Clothed in Christ the divisions of race and religion, social status and gender are washed away in the waters of baptism. This is the vision that captures our imagination but like a dream fades from memory in the harsh light of day. It works in theory, but in practice? Not so much. It might be because we are more comfortable with rules and regulations that define our everyday, putting people in their proper place, maintaining the social order for the sake of order (or profit?) Now I’m not advocating anarchy and neither is Paul. What he is advocating is a real time reflection of the future where all things are made new and people of every tribe and nation, language and tongue dine together in perfect unity at the final feast that never ends. If in the future of God’s design definitions that divide do not exist then we who are joined to the preview, who are justified in the here and now by faith, ought to live what we trust and hope one day will be. Maybe the reason it only works in theory is because we don’t practice it enough.

Tuesday, June 14, 2016

Psalm 22:19-28


Psalm 22 begins with God gone missing “My God, My God why have you forsaken me?” but concludes with hope as the one who cries out is confident that the Lord not hidden has listened to the cry for help. It is the absolute honesty of the lament psalms that allows them to end on a note of praise. In a way they are liturgical venting, the psalmist’s heart poured out in questioning and complaint. It does not mean the condition that prompts the cry of dereliction is resolved only that by voicing the complaint as an act of faith the strength that is sapped is restored and the confidence that is shaken is reset on solid ground. That is true for the laments of our lives as well which is why the psalms are the place we go when trouble surrounds us and deliverance seems far off. While the witnesses of the crucifixion only heard the first verse, “My God, my God…” Jesus remembered that the psalm ends with rejoicing and trusted that the cross was the prelude to resurrection.

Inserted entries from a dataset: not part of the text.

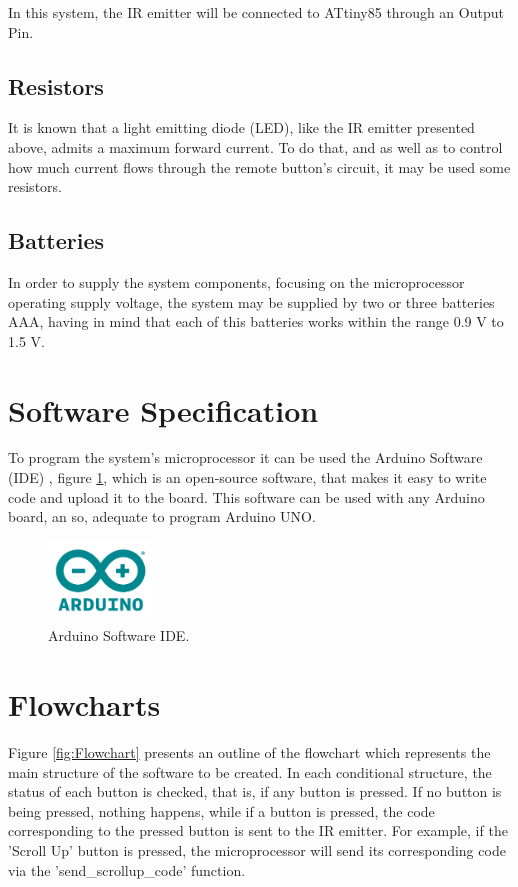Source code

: \documentclass[12pt, letterpaper]{report}
\begin{document}
In this system, the IR emitter will be connected to ATtiny85 through an Output Pin.

\subsection{Resistors}
It is known that a light emitting diode (LED), like the IR emitter presented above, admits a maximum forward current. To do that, and as well as to control how much current flows through the remote button’s circuit, it may be used some resistors.

\subsection{Batteries}
In order to supply the system components, focusing on the microprocessor operating supply voltage, the system may be supplied by two or three batteries AAA, having in mind that each of this batteries works within the range 0.9 V to 1.5 V.

\section{Software Specification}
To program the system’s microprocessor it can be used the Arduino Software (IDE) \cite{arduino}, figure \ref{fig:arduino}, which is an open-source software, that makes it easy to write code and upload it to the board. This software can be used with any Arduino board, an so, adequate to program Arduino UNO.

\begin{figure}[ht]
	\centering
	\includegraphics[width=0.25\textwidth]{arduino}
	\caption{Arduino Software IDE.}
	\label{fig:arduino}
\end{figure}

\section{Flowcharts}
Figure \ref{fig:Flowchart} presents an outline of the flowchart which represents the main structure of the software to be created. In each conditional structure, the status of each button is checked, that is, if any button is pressed. If no button is being pressed, nothing happens, while if a button is pressed, the code corresponding to the pressed button is sent to the IR emitter. For example, if the 'Scroll Up' button is pressed, the microprocessor will send its corresponding code via the 'send\_scrollup\_code' function.
\end{document}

The laments in Orlando echo Jesus’ cry and while their sorrow may last a long time one hopes that in the same way that Jesus overcame pain and sorrow and suffering and the darkness of death so too all our laments will ultimately end in praise.

Monday, June 13, 2016

Proper 6 C - Isaiah 65:1-9

Isaiah is one of my favorite books in the Bible but as it is with favorite books there are chapters I favor over others. Isaiah 25 and the feast of fat things for all people, the return to Zion with singing in Isaiah 35, the tender speaking of Isaiah 40, “comfort, comfort my people” are all to be preferred over “I will not keep silent, but I will repay.” But in the same way that the Gospel is meaningless without the Law and the Law is hopeless without the Gospel so God is not wholly God without being just and the one who justifies. (Romans 3:26) Which is to say while God is merciful there is a cost associated with continually grieving God and even though sin is not counted against us there are consequences that cannot be avoided. Isaiah 65 reveals a dimension of the incarnation, God in the flesh, which is not as comforting as the babe of Bethlehem. No. This is God as grieving parent, God as jilted lover; God continually provoked on purpose by those God seeks to save. It is also an image of God who has been pushed to the point of breaking, whose fierce anger has been aroused by continual mocking and disregard. But while it is true that we are a rebellious people who walk in a way that is not good, following our own devices I don’t think fear motivates one to love the God who calls to us, “Here I am, here I am.” However, if I am the parent of a rebellious child who continually provokes I might sympathize with God’s patience being exhausted. If I have loved another with my whole heart only to be lied to, cheated on, made to be a fool of, then I might sympathize with God’s righteous anger. And when I sympathize with God’s anger and pain and profound sadness by confessing that I am the rebellious child and the unfaithful spouse then I might just be the good apple within the bad and become a blessing to the God that by my sin I provoke. I hope so. And believe me, so does God.